Which lines below contain the word "outer"? Copy each of them.

SOURCE MATERIAL section start

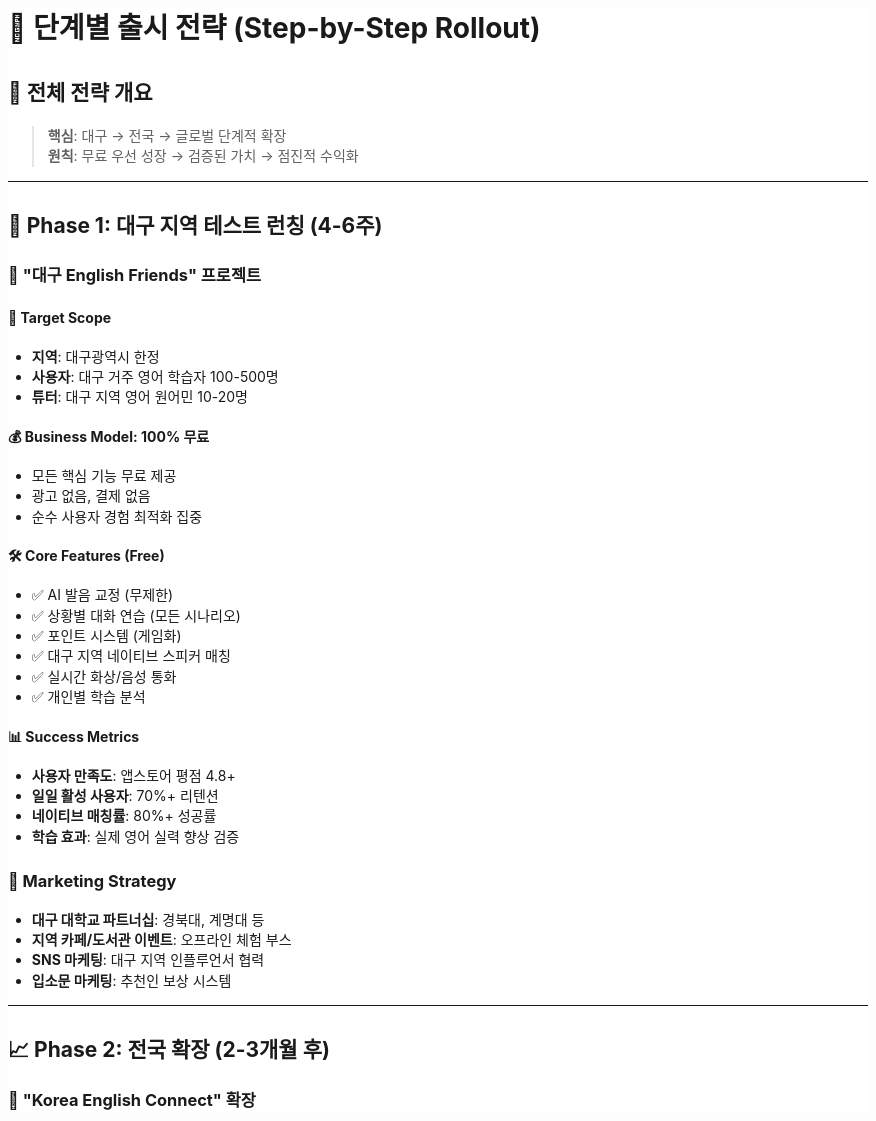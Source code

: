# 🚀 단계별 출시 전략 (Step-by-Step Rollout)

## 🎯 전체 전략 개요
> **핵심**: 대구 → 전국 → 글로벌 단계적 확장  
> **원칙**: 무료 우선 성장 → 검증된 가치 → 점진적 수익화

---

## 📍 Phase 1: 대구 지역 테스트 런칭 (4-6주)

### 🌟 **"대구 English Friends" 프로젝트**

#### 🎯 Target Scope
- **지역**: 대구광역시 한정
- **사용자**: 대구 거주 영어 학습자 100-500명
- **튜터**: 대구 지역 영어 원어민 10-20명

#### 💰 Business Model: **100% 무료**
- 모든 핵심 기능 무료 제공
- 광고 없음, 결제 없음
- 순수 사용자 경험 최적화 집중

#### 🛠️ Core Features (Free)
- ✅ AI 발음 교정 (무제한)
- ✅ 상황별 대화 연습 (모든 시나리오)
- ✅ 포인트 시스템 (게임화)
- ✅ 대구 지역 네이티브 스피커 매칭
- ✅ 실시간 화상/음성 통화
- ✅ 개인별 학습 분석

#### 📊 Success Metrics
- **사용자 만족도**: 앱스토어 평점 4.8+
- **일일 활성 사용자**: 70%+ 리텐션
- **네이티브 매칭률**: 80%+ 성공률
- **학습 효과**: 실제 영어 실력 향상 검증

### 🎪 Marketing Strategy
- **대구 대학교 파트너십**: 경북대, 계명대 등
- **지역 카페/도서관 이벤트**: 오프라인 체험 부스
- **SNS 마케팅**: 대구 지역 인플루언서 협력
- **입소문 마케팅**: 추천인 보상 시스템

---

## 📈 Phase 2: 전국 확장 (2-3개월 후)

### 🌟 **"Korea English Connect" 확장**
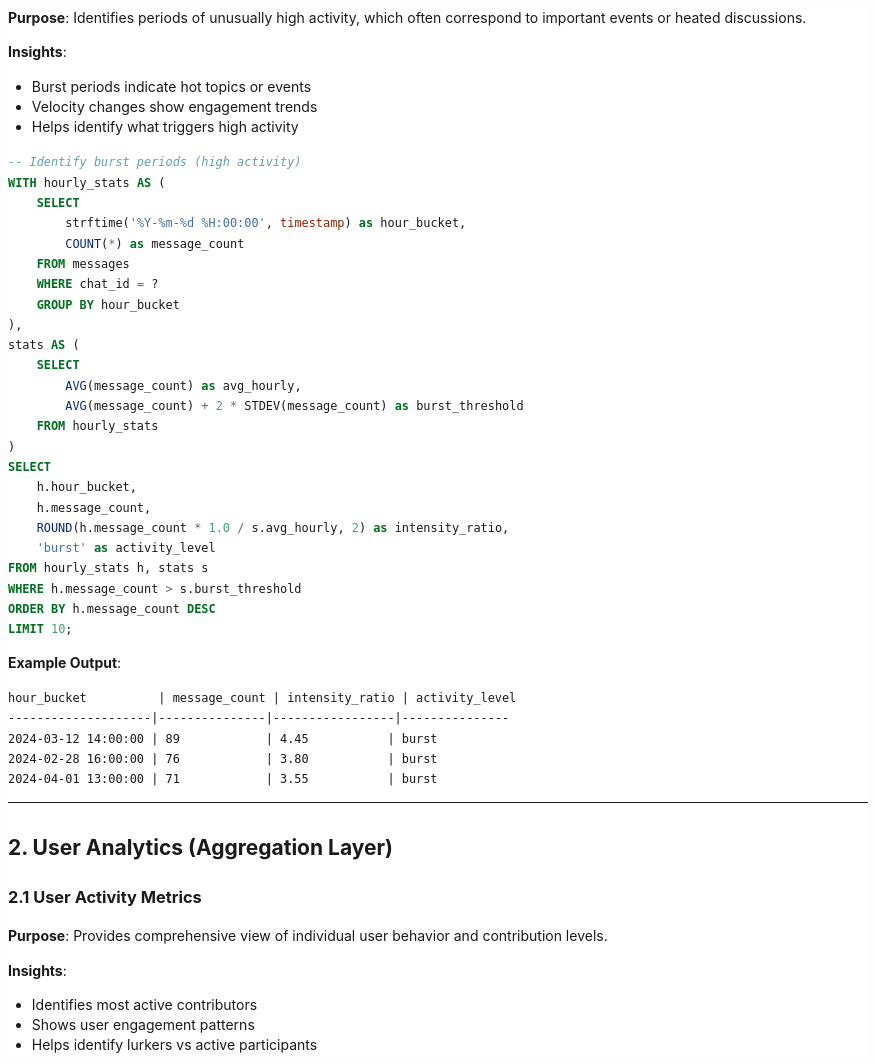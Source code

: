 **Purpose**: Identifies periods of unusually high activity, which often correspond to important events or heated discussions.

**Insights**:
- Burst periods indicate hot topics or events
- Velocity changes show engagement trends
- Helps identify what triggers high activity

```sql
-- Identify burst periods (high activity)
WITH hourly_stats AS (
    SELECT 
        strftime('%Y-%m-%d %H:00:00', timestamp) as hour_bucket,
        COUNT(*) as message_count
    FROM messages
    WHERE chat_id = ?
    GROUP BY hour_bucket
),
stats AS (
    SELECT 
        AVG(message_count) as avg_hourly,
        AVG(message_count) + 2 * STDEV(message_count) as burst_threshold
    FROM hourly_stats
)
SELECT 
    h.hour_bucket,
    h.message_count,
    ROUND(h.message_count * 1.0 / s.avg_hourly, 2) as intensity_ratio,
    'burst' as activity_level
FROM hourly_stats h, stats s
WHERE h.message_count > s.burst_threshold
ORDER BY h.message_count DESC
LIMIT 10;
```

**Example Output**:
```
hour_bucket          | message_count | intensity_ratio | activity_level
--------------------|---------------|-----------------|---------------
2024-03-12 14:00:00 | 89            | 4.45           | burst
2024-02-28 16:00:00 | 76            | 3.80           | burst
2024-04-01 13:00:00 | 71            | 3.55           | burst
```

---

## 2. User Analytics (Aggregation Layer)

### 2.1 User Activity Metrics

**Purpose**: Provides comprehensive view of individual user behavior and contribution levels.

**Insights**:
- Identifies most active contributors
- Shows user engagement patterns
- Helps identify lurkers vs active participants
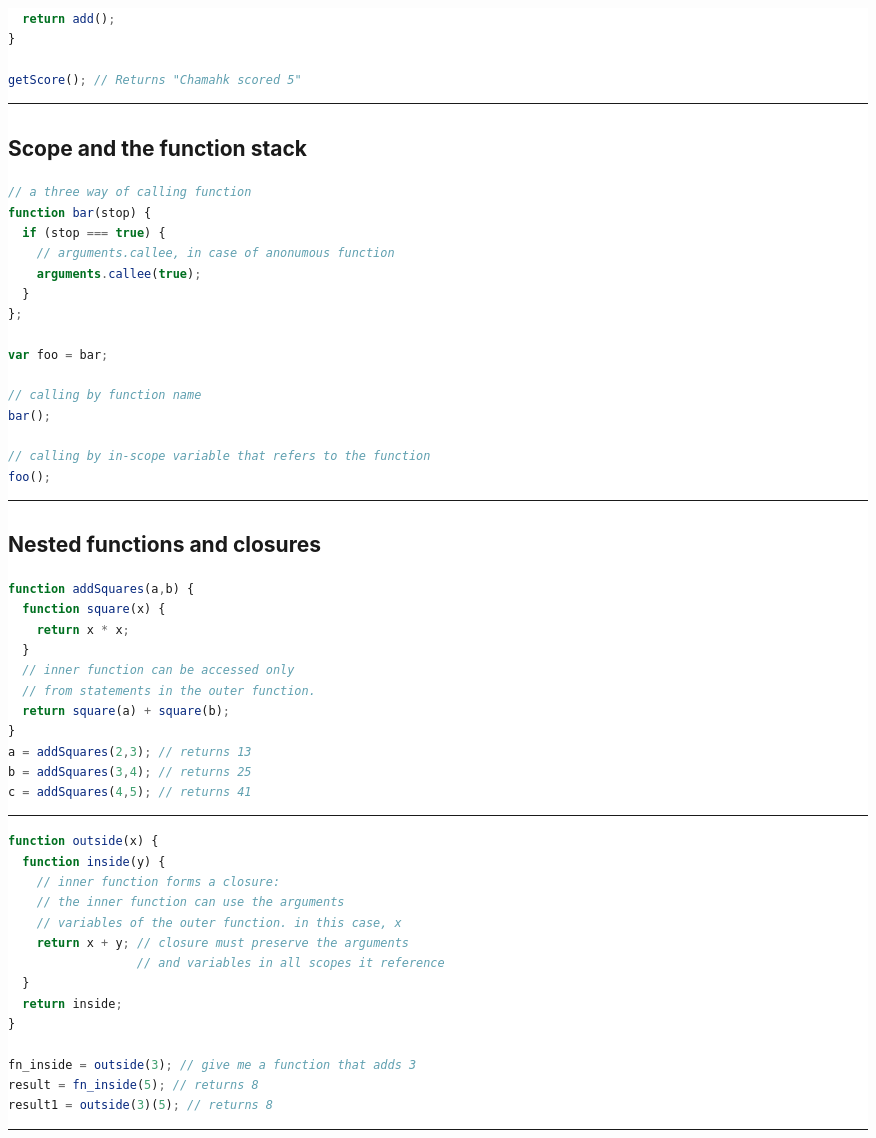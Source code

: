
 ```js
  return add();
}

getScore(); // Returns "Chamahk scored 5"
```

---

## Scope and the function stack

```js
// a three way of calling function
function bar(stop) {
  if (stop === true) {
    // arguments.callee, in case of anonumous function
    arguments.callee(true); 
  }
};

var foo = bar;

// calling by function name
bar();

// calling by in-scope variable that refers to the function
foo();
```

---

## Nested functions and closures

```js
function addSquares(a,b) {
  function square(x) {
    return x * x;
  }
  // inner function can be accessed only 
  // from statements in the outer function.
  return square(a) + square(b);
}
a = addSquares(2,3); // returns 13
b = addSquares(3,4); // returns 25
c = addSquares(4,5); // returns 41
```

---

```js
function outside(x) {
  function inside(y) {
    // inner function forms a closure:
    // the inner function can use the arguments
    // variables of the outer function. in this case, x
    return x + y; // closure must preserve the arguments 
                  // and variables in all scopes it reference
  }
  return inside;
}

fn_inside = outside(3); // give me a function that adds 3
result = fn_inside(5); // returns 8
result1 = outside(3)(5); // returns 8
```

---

SOURCE MATERIAL section end

## RESULT
  // from statements in the outer function.
    // variables of the outer function. in this case, x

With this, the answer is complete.